Mountaineer Denis Urubko has quit a dangerous bid to make the first solo winter ascent of K2, the world’s second-highest mountain, a spokesman for his Polish expedition says.
Mr Urubko decided on Sunday to set out alone after a row with the expedition.
He is said to have wanted to make the ascent before the arrival of better weather conditions in March.
Amid concern over his safety, the expedition spokesman said Mr Urubko was now heading down the peak to a base.
Michal Leksinski told the BBC that he expected Mr Urubko to reach base camp by Tuesday morning at the latest.
The Russian-Polish mountaineer is likely to have spent a night at 7,200m (23,600ft) and decided to turn back after experiencing the severe weather conditions, Mr Leksinski added.
He said other climbers on the mountain had seen Mr Urubko descending and reported it to base camp.
It is thought he wanted to reach the top of the mountain this month so his effort would definitely count as a winter climb.
Why did they fall out?
Mr Urubko reportedly left for the summit without a radio, after refusing to discuss his plans.
“He was trying to persuade the team to push for the summit in February,” a porter with the group told AFP news agency.
“He has had a heated debate with the team leader and left for the summit without saying a word.”
How dangerous would a solo bid be?
Professional mountaineers expressed dismay at the climber’s decision.
“A solo attempt of K2 in winter is completely suicidal,” said Pakistani climber Mirza Ali Baig.
Alan Arnette, a US climber who did make it to the summit of K2, told the BBC: “It’s a huge risk.
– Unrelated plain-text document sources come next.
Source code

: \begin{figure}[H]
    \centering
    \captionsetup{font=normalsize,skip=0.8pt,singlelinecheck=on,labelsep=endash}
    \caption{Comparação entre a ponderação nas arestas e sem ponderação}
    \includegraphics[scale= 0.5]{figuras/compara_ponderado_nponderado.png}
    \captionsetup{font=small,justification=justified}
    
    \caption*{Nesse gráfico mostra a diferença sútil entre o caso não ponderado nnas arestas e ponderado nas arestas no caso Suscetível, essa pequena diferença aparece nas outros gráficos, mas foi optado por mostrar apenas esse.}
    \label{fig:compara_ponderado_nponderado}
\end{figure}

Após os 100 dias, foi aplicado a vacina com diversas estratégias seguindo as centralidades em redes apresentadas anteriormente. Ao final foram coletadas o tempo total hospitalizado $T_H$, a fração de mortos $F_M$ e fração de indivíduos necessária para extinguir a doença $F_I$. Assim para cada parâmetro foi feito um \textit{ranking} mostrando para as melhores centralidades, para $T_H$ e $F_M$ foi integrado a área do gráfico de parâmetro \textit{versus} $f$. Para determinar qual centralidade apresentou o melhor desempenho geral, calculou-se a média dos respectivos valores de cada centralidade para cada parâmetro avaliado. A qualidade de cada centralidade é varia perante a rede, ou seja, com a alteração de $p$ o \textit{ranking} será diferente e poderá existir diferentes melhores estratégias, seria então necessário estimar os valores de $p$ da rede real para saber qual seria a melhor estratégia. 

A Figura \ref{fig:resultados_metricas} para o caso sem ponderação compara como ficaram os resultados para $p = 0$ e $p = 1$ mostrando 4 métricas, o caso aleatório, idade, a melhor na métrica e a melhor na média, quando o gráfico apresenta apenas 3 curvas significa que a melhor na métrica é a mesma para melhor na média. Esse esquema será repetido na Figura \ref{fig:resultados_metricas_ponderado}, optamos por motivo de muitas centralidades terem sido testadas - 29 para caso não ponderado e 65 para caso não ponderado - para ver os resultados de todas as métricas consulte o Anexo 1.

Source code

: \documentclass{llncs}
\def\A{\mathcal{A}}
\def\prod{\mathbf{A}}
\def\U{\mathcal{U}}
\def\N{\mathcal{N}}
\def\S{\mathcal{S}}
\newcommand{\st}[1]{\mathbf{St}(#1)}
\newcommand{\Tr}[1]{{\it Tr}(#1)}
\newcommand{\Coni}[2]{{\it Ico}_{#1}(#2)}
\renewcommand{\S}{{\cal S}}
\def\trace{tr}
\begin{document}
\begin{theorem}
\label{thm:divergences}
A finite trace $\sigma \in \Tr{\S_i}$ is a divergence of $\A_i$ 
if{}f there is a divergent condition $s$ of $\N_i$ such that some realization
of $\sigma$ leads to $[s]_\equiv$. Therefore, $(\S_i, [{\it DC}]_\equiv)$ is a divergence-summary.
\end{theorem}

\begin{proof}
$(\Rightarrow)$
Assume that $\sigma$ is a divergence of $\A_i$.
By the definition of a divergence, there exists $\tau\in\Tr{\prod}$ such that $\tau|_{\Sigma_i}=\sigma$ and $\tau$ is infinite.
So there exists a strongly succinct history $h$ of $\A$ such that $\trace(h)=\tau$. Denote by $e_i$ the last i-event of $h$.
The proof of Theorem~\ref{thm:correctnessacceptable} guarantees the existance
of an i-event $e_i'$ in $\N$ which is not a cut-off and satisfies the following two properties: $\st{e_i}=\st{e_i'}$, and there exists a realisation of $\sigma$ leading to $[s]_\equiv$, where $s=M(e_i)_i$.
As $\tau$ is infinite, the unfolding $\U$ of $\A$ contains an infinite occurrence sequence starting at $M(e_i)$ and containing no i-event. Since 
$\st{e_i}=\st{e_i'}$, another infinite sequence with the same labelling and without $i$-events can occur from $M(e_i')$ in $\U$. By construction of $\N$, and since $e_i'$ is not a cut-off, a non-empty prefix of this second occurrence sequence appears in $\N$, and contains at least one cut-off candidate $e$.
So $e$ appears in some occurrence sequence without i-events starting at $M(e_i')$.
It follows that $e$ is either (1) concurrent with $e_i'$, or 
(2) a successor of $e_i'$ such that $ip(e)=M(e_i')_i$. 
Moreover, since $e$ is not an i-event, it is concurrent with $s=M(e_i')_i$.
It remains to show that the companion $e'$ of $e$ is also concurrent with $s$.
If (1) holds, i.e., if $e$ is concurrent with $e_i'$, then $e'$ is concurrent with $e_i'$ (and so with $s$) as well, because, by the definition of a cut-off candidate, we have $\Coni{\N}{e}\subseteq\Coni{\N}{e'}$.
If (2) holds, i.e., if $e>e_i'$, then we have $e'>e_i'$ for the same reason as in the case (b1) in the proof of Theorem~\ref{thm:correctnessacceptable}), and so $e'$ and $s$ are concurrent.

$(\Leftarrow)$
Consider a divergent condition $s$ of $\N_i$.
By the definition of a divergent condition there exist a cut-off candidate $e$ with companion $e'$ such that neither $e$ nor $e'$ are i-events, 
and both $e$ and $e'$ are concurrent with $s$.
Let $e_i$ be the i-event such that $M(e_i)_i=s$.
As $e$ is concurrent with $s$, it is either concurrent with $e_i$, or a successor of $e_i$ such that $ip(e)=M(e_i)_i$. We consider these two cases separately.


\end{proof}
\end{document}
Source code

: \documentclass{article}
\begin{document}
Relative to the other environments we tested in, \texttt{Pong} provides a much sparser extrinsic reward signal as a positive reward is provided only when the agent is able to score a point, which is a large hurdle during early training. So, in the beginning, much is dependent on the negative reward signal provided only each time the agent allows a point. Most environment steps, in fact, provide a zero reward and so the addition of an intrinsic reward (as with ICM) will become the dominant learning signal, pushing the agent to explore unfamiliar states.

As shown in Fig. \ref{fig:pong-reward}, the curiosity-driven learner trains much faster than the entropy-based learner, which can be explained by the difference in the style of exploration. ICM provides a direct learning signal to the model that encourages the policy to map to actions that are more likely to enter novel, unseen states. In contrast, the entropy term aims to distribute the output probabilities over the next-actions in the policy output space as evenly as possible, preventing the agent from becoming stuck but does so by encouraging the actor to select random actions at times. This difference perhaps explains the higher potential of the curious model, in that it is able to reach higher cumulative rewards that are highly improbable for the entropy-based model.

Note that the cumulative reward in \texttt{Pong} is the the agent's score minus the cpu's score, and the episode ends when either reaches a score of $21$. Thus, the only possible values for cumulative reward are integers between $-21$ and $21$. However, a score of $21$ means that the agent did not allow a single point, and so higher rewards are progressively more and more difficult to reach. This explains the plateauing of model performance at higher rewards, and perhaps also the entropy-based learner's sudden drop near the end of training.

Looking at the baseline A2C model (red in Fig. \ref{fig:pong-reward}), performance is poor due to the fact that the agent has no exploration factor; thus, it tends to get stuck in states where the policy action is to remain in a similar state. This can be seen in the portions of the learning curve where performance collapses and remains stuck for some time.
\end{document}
You have to cross a traverse underneath a 30-storey ice serac, a hanging serac of a wall of ice that let loose in 2008 and killed 11 climbers that year.”
Karim Shah, a mountaineering friend of Mr Urubko, agreed the move was “very risky”.
“He is known as the ‘Himalayan expert’ among the mountaineering community. But his decision is not correct and does not suit someone of his stature,” he said.
How good is Denis Urubko?
He is said to be a highly capable mountaineer who has conquered all of the world’s 14 peaks over 8,000m.
Mr Urubko made headlines just last month by saving a stricken French climber, Elisabeth Revol.
He and three other team members were flown by helicopter from K2 to the 8,126m Nanga Parbat in Pakistan – nicknamed Killer Mountain – where they performed an audacious night-time rescue.
K2 stands at 8,611m and is the only peak above 8,000m never climbed in winter.
It has a higher fatality-to-summit rate than Everest, and is known as the Savage Mountain due to its fiendish conditions.
Avalanches are an ever-present risk, and in winter temperatures can fall to -50C (-58F), accompanied by winds of up to 200km/h (124mph).
On 1 August 2008, 11 climbers from international expeditions were killed or simply vanished on K2 – in what was one of the deadliest days in mountaineering history.